The 2013–14 Bulgarian Cup was the 32nd official season of the Bulgarian annual football knockout tournament. The competition will begin on 18 September 2013 with the matches of the First Round and ended with the final on 15 May 2014. Beroe Stara Zagora were the defending champions, but lost to the eventual champions Ludogorets Razgrad in the second round.

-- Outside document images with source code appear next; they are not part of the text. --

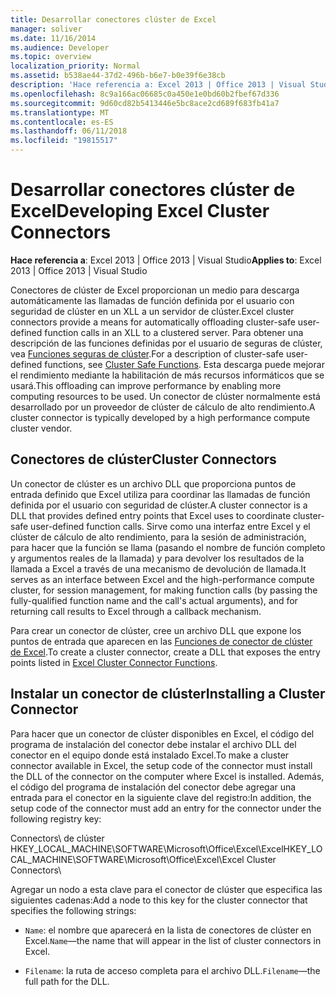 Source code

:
 ```yaml
---
title: Desarrollar conectores clúster de Excel
manager: soliver
ms.date: 11/16/2014
ms.audience: Developer
ms.topic: overview
localization_priority: Normal
ms.assetid: b538ae44-37d2-496b-b6e7-b0e39f6e38cb
description: 'Hace referencia a: Excel 2013 | Office 2013 | Visual Studio'
ms.openlocfilehash: 8c9a166ac06685c0a450e1e0bd60b2fbef67d336
ms.sourcegitcommit: 9d60cd82b5413446e5bc8ace2cd689f683fb41a7
ms.translationtype: MT
ms.contentlocale: es-ES
ms.lasthandoff: 06/11/2018
ms.locfileid: "19815517"
---
```

# <a name="developing-excel-cluster-connectors"></a><span data-ttu-id="8dacb-103">Desarrollar conectores clúster de Excel</span><span class="sxs-lookup"><span data-stu-id="8dacb-103">Developing Excel Cluster Connectors</span></span>

<span data-ttu-id="8dacb-104">**Hace referencia a**: Excel 2013 | Office 2013 | Visual Studio</span><span class="sxs-lookup"><span data-stu-id="8dacb-104">**Applies to**: Excel 2013 | Office 2013 | Visual Studio</span></span> 
  
<span data-ttu-id="8dacb-105">Conectores de clúster de Excel proporcionan un medio para descarga automáticamente las llamadas de función definida por el usuario con seguridad de clúster en un XLL a un servidor de clúster.</span><span class="sxs-lookup"><span data-stu-id="8dacb-105">Excel cluster connectors provide a means for automatically offloading cluster-safe user-defined function calls in an XLL to a clustered server.</span></span> <span data-ttu-id="8dacb-106">Para obtener una descripción de las funciones definidas por el usuario de seguras de clúster, vea [Funciones seguras de clúster](cluster-safe-functions.md).</span><span class="sxs-lookup"><span data-stu-id="8dacb-106">For a description of cluster-safe user-defined functions, see [Cluster Safe Functions](cluster-safe-functions.md).</span></span> <span data-ttu-id="8dacb-107">Esta descarga puede mejorar el rendimiento mediante la habilitación de más recursos informáticos que se usará.</span><span class="sxs-lookup"><span data-stu-id="8dacb-107">This offloading can improve performance by enabling more computing resources to be used.</span></span> <span data-ttu-id="8dacb-108">Un conector de clúster normalmente está desarrollado por un proveedor de clúster de cálculo de alto rendimiento.</span><span class="sxs-lookup"><span data-stu-id="8dacb-108">A cluster connector is typically developed by a high performance compute cluster vendor.</span></span>
  
## <a name="cluster-connectors"></a><span data-ttu-id="8dacb-109">Conectores de clúster</span><span class="sxs-lookup"><span data-stu-id="8dacb-109">Cluster Connectors</span></span>

<span data-ttu-id="8dacb-110">Un conector de clúster es un archivo DLL que proporciona puntos de entrada definido que Excel utiliza para coordinar las llamadas de función definida por el usuario con seguridad de clúster.</span><span class="sxs-lookup"><span data-stu-id="8dacb-110">A cluster connector is a DLL that provides defined entry points that Excel uses to coordinate cluster-safe user-defined function calls.</span></span> <span data-ttu-id="8dacb-111">Sirve como una interfaz entre Excel y el clúster de cálculo de alto rendimiento, para la sesión de administración, para hacer que la función se llama (pasando el nombre de función completo y argumentos reales de la llamada) y para devolver los resultados de la llamada a Excel a través de una mecanismo de devolución de llamada.</span><span class="sxs-lookup"><span data-stu-id="8dacb-111">It serves as an interface between Excel and the high-performance compute cluster, for session management, for making function calls (by passing the fully-qualified function name and the call's actual arguments), and for returning call results to Excel through a callback mechanism.</span></span>
  
<span data-ttu-id="8dacb-112">Para crear un conector de clúster, cree un archivo DLL que expone los puntos de entrada que aparecen en las [Funciones de conector de clúster de Excel](excel-cluster-connector-functions.md).</span><span class="sxs-lookup"><span data-stu-id="8dacb-112">To create a cluster connector, create a DLL that exposes the entry points listed in [Excel Cluster Connector Functions](excel-cluster-connector-functions.md).</span></span>
  
## <a name="installing-a-cluster-connector"></a><span data-ttu-id="8dacb-113">Instalar un conector de clúster</span><span class="sxs-lookup"><span data-stu-id="8dacb-113">Installing a Cluster Connector</span></span>

<span data-ttu-id="8dacb-114">Para hacer que un conector de clúster disponibles en Excel, el código del programa de instalación del conector debe instalar el archivo DLL del conector en el equipo donde está instalado Excel.</span><span class="sxs-lookup"><span data-stu-id="8dacb-114">To make a cluster connector available in Excel, the setup code of the connector must install the DLL of the connector on the computer where Excel is installed.</span></span> <span data-ttu-id="8dacb-115">Además, el código del programa de instalación del conector debe agregar una entrada para el conector en la siguiente clave del registro:</span><span class="sxs-lookup"><span data-stu-id="8dacb-115">In addition, the setup code of the connector must add an entry for the connector under the following registry key:</span></span>
  
<span data-ttu-id="8dacb-116">Connectors\ de clúster HKEY_LOCAL_MACHINE\SOFTWARE\Microsoft\Office\Excel\Excel</span><span class="sxs-lookup"><span data-stu-id="8dacb-116">HKEY_LOCAL_MACHINE\SOFTWARE\Microsoft\Office\Excel\Excel Cluster Connectors\\</span></span>
  
<span data-ttu-id="8dacb-117">Agregar un nodo a esta clave para el conector de clúster que especifica las siguientes cadenas:</span><span class="sxs-lookup"><span data-stu-id="8dacb-117">Add a node to this key for the cluster connector that specifies the following strings:</span></span>
  
-  <span data-ttu-id="8dacb-118">`Name`: el nombre que aparecerá en la lista de conectores de clúster en Excel.</span><span class="sxs-lookup"><span data-stu-id="8dacb-118">`Name`—the name that will appear in the list of cluster connectors in Excel.</span></span>
    
-  <span data-ttu-id="8dacb-119">`Filename`: la ruta de acceso completa para el archivo DLL.</span><span class="sxs-lookup"><span data-stu-id="8dacb-119">`Filename`—the full path for the DLL.</span></span>
    

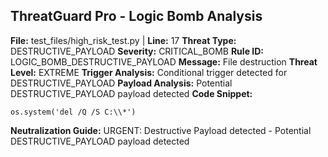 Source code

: ## ThreatGuard Pro - Logic Bomb Analysis
**File:** test_files/high_risk_test.py | **Line:** 17
**Threat Type:** DESTRUCTIVE_PAYLOAD
**Severity:** CRITICAL_BOMB
**Rule ID:** LOGIC_BOMB_DESTRUCTIVE_PAYLOAD
**Message:** File destruction
**Threat Level:** EXTREME
**Trigger Analysis:** Conditional trigger detected for DESTRUCTIVE_PAYLOAD
**Payload Analysis:** Potential DESTRUCTIVE_PAYLOAD payload detected
**Code Snippet:**
```
os.system('del /Q /S C:\\*')
```
**Neutralization Guide:** URGENT: Destructive Payload detected - Potential DESTRUCTIVE_PAYLOAD payload detected
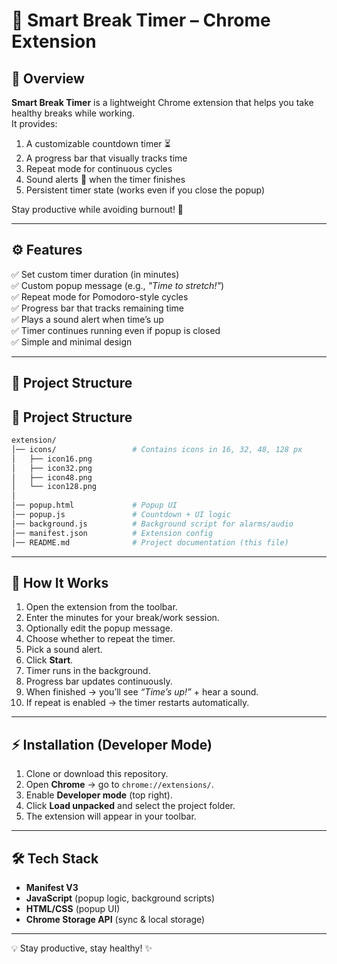 # 🧠 Smart Break Timer – Chrome Extension

## 📌 Overview
**Smart Break Timer** is a lightweight Chrome extension that helps you take healthy breaks while working.  
It provides:

1. A customizable countdown timer ⏳  
2. A progress bar that visually tracks time  
3. Repeat mode for continuous cycles  
4. Sound alerts 🔔 when the timer finishes  
5. Persistent timer state (works even if you close the popup)  

Stay productive while avoiding burnout! 🚀

---

## ⚙️ Features
✅ Set custom timer duration (in minutes)  
✅ Custom popup message (e.g., *"Time to stretch!"*)  
✅ Repeat mode for Pomodoro-style cycles  
✅ Progress bar that tracks remaining time  
✅ Plays a sound alert when time’s up  
✅ Timer continues running even if popup is closed  
✅ Simple and minimal design  

---

## 📂 Project Structure
## 📂 Project Structure
```bash
extension/
│── icons/                 # Contains icons in 16, 32, 48, 128 px
│   ├── icon16.png
│   ├── icon32.png
│   ├── icon48.png
│   └── icon128.png
│
│── popup.html             # Popup UI
│── popup.js               # Countdown + UI logic
│── background.js          # Background script for alarms/audio
│── manifest.json          # Extension config
│── README.md              # Project documentation (this file)

```
---


## 📖 How It Works
1. Open the extension from the toolbar.  
2. Enter the minutes for your break/work session.  
3. Optionally edit the popup message.  
4. Choose whether to repeat the timer.  
5. Pick a sound alert.  
6. Click **Start**.  
7. Timer runs in the background.  
8. Progress bar updates continuously.  
9. When finished → you’ll see *“Time’s up!”* + hear a sound.  
10. If repeat is enabled → the timer restarts automatically.  

---

## ⚡ Installation (Developer Mode)
1. Clone or download this repository.  
2. Open **Chrome** → go to `chrome://extensions/`.  
3. Enable **Developer mode** (top right).  
4. Click **Load unpacked** and select the project folder.  
5. The extension will appear in your toolbar.  

---

## 🛠️ Tech Stack
- **Manifest V3**  
- **JavaScript** (popup logic, background scripts)  
- **HTML/CSS** (popup UI)  
- **Chrome Storage API** (sync & local storage)  

---

💡 Stay productive, stay healthy! ✨
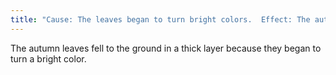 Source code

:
 ```yaml
---
title: "Cause: The leaves began to turn bright colors.  Effect: The autumn leaves fell to the ground in a thick layer."
---
```

The autumn leaves fell to the ground in a thick layer because they began to turn a bright color.

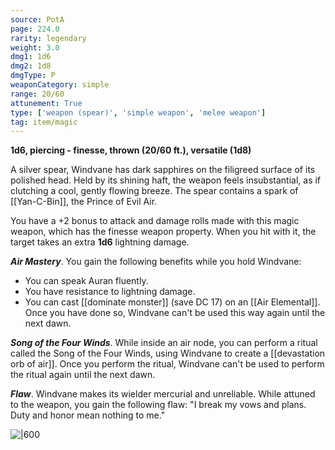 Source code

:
 ```yaml
---
source: PotA
page: 224.0
rarity: legendary
weight: 3.0
dmg1: 1d6
dmg2: 1d8
dmgType: P
weaponCategory: simple
range: 20/60
attunement: True
type: ['weapon (spear)', 'simple weapon', 'melee weapon']
tag: item/magic
---
```


**1d6, piercing - finesse, thrown (20/60 ft.), versatile (1d8)**

A silver spear, Windvane has dark sapphires on the filigreed surface of its polished head. Held by its shining haft, the weapon feels insubstantial, as if clutching a cool, gently flowing breeze. The spear contains a spark of [[Yan-C-Bin]], the Prince of Evil Air.

You have a +2 bonus to attack and damage rolls made with this magic weapon, which has the finesse weapon property. When you hit with it, the target takes an extra **1d6** lightning damage.

**_Air Mastery_**. You gain the following benefits while you hold Windvane:

- You can speak Auran fluently.
- You have resistance to lightning damage.
- You can cast [[dominate monster]] (save DC 17) on an [[Air Elemental]]. Once you have done so, Windvane can't be used this way again until the next dawn.

**_Song of the Four Winds_**. While inside an air node, you can perform a ritual called the Song of the Four Winds, using Windvane to create a [[devastation orb of air]]. Once you perform the ritual, Windvane can't be used to perform the ritual again until the next dawn.

**_Flaw_**. Windvane makes its wielder mercurial and unreliable. While attuned to the weapon, you gain the following flaw: "I break my vows and plans. Duty and honor mean nothing to me."


![|600](https://5e.tools/img/items/PotA/Windvane.png) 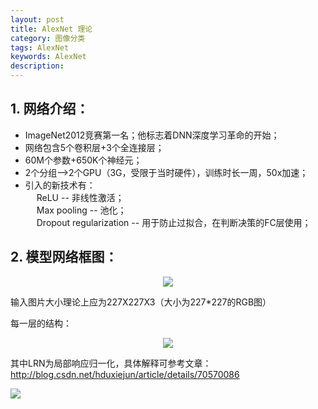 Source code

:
 ```yaml
---
layout: post
title: AlexNet 理论
category: 图像分类
tags: AlexNet
keywords: AlexNet
description:
---
```


## 1. 网络介绍：

* ImageNet2012竞赛第一名；他标志着DNN深度学习革命的开始；
* 网络包含5个卷积层+3个全连接层；
* 60M个参数+650K个神经元；
* 2个分组——>2个GPU（3G，受限于当时硬件），训练时长一周，50x加速；
* 引入的新技术有：<br>
&emsp;
ReLU -- 非线性激活；<br>
&emsp;
Max pooling -- 池化；<br>
&emsp;
Dropout regularization -- 用于防止过拟合，在判断决策的FC层使用；

## 2. 模型网络框图：

<div style="text-align:center">

<img src="https://raw.githubusercontent.com/chiemon/chiemon.github.io/master/img/Alexnet-1.png">

</div>

输入图片大小理论上应为227X227X3（大小为227*227的RGB图）

每一层的结构：

<div style="text-align:center">

<img src="https://raw.githubusercontent.com/chiemon/chiemon.github.io/master/img/Alexnet-2.png">

</div>

其中LRN为局部响应归一化，具体解释可参考文章：
<http://blog.csdn.net/hduxiejun/article/details/70570086>

<img src="https://raw.githubusercontent.com/chiemon/chiemon.github.io/master/img/Alexnet-3.png">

The winners of the competition qualified for the second qualifying round of the 2014–15 UEFA Europa League.

==Participating clubs==
The following teams competed in the cup:

| 2013–14 A Group all clubs | 2013–14 B Group all clubs | Winners of 4 regional competitions |
| Ludogorets Razgrad Levski Sofia CSKA Sofia Botev Plovdiv Litex Lovech Chernomorets Burgas Beroe Stara Zagora Slavia Sofia Lokomotiv Plovdiv Cherno More Varna Pirin Gotse Delchev Lokomotiv Sofia Neftochimic Burgas Lyubimets | Botev Vratsa Montana Rakovski 2011 Bansko Spartak Varna Kaliakra Kavarna Pirin Razlog Botev Galabovo Dobrudzha Dobrich Marek Dupnitsa Akademik Svishtov Haskovo Dunav Ruse Vitosha Bistritsa | from North-West zone: Vidima-Rakovski Sevlievo; from North-East zone: Shumen 2010; from South-East zone: Sozopol; from South-West zone: Oborishte Panagyurishte; |

== First round ==
The draw will be conducted in September 2013. The first legs will be played on 18 September 2013, the second legs are on 23 October 2013. On this stage all of the participants start their participation i.e. the 14 teams from A PFG (first division), the 14 teams from the B PFG (second division) and the 4 winners from the regional amateur competitions.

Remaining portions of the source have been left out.